- [TRY IT]
Please tally the lines in the records that include the word "getVestingCursor" and answer with the bare number.

• • • • •

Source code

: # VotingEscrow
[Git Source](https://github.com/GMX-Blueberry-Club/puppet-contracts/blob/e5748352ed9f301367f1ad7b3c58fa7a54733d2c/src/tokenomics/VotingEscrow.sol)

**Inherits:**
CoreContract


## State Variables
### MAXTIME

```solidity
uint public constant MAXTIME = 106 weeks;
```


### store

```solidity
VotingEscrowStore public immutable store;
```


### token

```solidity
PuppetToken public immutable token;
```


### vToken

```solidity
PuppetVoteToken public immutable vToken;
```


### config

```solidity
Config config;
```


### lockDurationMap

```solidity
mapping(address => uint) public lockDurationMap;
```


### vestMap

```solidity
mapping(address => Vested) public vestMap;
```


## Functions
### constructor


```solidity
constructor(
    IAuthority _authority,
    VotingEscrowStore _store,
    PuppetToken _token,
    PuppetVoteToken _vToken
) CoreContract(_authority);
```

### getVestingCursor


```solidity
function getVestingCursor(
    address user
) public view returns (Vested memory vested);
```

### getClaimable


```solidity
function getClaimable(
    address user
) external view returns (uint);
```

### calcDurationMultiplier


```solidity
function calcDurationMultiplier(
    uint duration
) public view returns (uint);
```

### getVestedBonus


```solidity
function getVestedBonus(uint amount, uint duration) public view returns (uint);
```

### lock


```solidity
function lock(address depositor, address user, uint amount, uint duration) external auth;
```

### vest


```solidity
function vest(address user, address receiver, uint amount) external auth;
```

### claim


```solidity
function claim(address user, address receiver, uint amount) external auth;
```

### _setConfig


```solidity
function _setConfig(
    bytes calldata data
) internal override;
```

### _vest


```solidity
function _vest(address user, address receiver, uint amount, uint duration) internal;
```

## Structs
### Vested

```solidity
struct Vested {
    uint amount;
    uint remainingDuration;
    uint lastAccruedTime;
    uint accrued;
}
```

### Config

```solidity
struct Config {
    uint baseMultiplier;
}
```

• • • • •

- [WRITTEN ANSWER]
2